• **Instructions to follow**:
Nothing in the listing should be altered when it is copied, and no picture goes into the copy.

━━━━━━

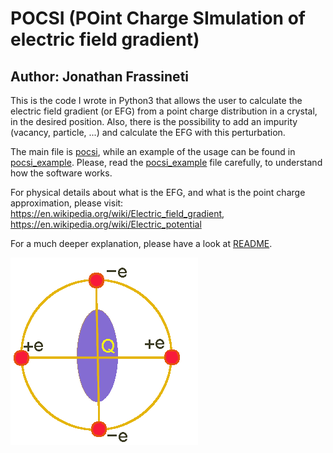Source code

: # POCSI (POint Charge SImulation of electric field gradient)

## Author: Jonathan Frassineti

This is the code I wrote in Python3 that allows the user to calculate the electric field gradient (or EFG) from a point charge distribution in a crystal, in the desired position. Also, there is the possibility to add an impurity (vacancy, particle, ...) and calculate the EFG with this perturbation.

The main file is [pocsi](https://github.com/JonathanFrassineti/Point-Charge-Electric-Field-Gradient/blob/master/pocsi.py), while an example of the usage can be found in [pocsi_example](https://github.com/JonathanFrassineti/Point-Charge-Electric-Field-Gradient/blob/master/pocsi_example.py).
Please, read the [pocsi_example](https://github.com/JonathanFrassineti/Point-Charge-Electric-Field-Gradient/blob/master/pocsi_example.py) file carefully, to understand how the software works.

For physical details about what is the EFG, and what is the point charge approximation, please visit:
https://en.wikipedia.org/wiki/Electric_field_gradient, https://en.wikipedia.org/wiki/Electric_potential

For a much deeper explanation, please have a look at [README](https://github.com/JonathanFrassineti/Point-Charge-Electric-Field-Gradient/blob/main/README.pdf).

![EFG1](./EFG.gif)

━━━━━━

• **Finished exercise**:
Source code

: # POCSI (POint Charge SImulation of electric field gradient)

## Author: Jonathan Frassineti

This is the code I wrote in Python3 that allows the user to calculate the electric field gradient (or EFG) from a point charge distribution in a crystal, in the desired position. Also, there is the possibility to add an impurity (vacancy, particle, ...) and calculate the EFG with this perturbation.

The main file is [pocsi](https://github.com/JonathanFrassineti/Point-Charge-Electric-Field-Gradient/blob/master/pocsi.py), while an example of the usage can be found in [pocsi_example](https://github.com/JonathanFrassineti/Point-Charge-Electric-Field-Gradient/blob/master/pocsi_example.py).
Please, read the [pocsi_example](https://github.com/JonathanFrassineti/Point-Charge-Electric-Field-Gradient/blob/master/pocsi_example.py) file carefully, to understand how the software works.

For physical details about what is the EFG, and what is the point charge approximation, please visit:
https://en.wikipedia.org/wiki/Electric_field_gradient, https://en.wikipedia.org/wiki/Electric_potential

For a much deeper explanation, please have a look at [README](https://github.com/JonathanFrassineti/Point-Charge-Electric-Field-Gradient/blob/main/README.pdf).

![EFG1](./EFG.gif)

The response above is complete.